I recently had a chance to interview Brett Hinds, Ford’s Chief Engineer for electrified powertrain Systems. It was connected with a screening of the new film, The Third Industrial Revolution, about what we need to do over the next two generations (and on) to help preserve life on Earth from climate change. It’s based on a 2011 book by Jeremy Rifkin. I proudly presented Brett with my card, with a photo of my Bolt on it.

Regarding electrical range, in the cold early months of 2017, I was getting 205, maybe 210 miles on the range meter for a full charge. I was a little disappointed. Now, however, I consistently see 230 or 240 miles, or around 4.0 miles per kWh. And, I’ve noticed that the estimates the car gives me are pretty close to real-world.

Of course, I drive conservatively (it’s the only thing I do that way). I don’t stomp on the accelerator (don’t call it “the gas”) and I use the Low (L) setting all the time, with strong regeneration, so much of my braking happens without the brake pedal. “One pedal driving” is a real thing with an all-electric car, and it’s great fun when commuting. You can place yourself exactly into the available space without any braking at all. It’s a skill–perhaps even an art.

The car certainly looks the same. No significant wear and tear to the outside that I can tell. I did pick up a chip in the windshield quite early, but with a quick fix at Safelite it hasn’t become more than an occasional sparkle in the corner of my eye when the sun shines a certain direction.

Inside, the floormats are no longer pristine, and the rear cargo area has proven to be easily marked by amplifiers and guitar cases. I use a little pad I made out of a workout mat if I feel like lugging it from my downstairs office. But the rear hatch is easy to access for musical instruments and various stuff.
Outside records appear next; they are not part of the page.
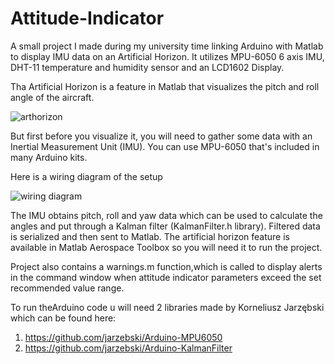 # <h1>Attitude-Indicator</h1>
A small project I made during my university time linking Arduino with Matlab to display IMU data on an Artificial Horizon.
It utilizes MPU-6050 6 axis IMU, DHT-11 temperature and humidity sensor and an LCD1602 Display.

Tha Artificial Horizon is a feature in Matlab that visualizes the pitch and roll angle of the aircraft.

![arthorizon](https://user-images.githubusercontent.com/97880512/214692241-f8521916-23d5-4b35-8732-a08638fe4947.gif)

But first before you visualize it, you will need to gather some data with an Inertial Measurement Unit (IMU). You can use MPU-6050 that's included in many Arduino kits.

Here is a wiring diagram of the setup

![wiring diagram](https://user-images.githubusercontent.com/97880512/214688147-baa270d3-1f22-4c25-9627-c0d07e5ebf69.png)

The IMU obtains pitch, roll and yaw data which can be used to calculate the angles and put through a Kalman filter (KalmanFilter.h library). Filtered data is serialized and then sent to Matlab.
The artificial horizon feature is available in Matlab Aerospace Toolbox so you will need it to run the project.

Project also contains a warnings.m function,which is called to display alerts in the command window when attitude indicator parameters exceed the set recommended value range.

To run theArduino code u will need 2 libraries made by Korneliusz Jarzębski which can be found here:
1.	https://github.com/jarzebski/Arduino-MPU6050
2.	https://github.com/jarzebski/Arduino-KalmanFilter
The gossamer-thin rear cargo shield works great for hiding my “trunk” but comes off in a flash and takes up virtually no space. The rear seats fold down easily, and when they are in place, hold adult passengers comfortably.

My Bolt has passed the granddaughters test. Before I ordered it, I needed to be sure I’d be able to drive 85 miles to my granddaughters’ house and back. When I’ve done so, I’ve returned with 40 to 50 miles left to spare!

I drove my car to the Western Automotive Journalists annual Media Days event in April in Monterey–about 100 miles away. I was able to use one of their generator trucks to fill up for the trip back. I didn’t need to visit any charging stations there or along the way.

The only negatives I’ve had are electrical and intermittent. A few times, the audio display has simply refused to come on when I start the car. I found that turning the car off and back on (sometimes a few times) has cleared this. I’ve heard through the grapevine that there’s a software fix for this issue in early Bolts, but I haven’t had time to swing by my local dealership. They, on the other hand, have sent me multiple offers for service (that I don’t need)–including an oil change! Also, it sometimes takes three pushes to lock all the doors.

I joined the Chevy Bolt EV Owners Group on Facebook. I was one of the first members–there are now more than three thousand! There’s a local San Francisco Bay Area page and a Chevy Bolt Interest group too, but they have a lot fewer members. We share the joy of getting our cars and discussing the various pleasures and occasional issues.

I see Bolts on the road fairly frequently. Yesterday, I was following one on the way home and snapped this shot. I flashed my lights, but the young woman driving it didn’t respond.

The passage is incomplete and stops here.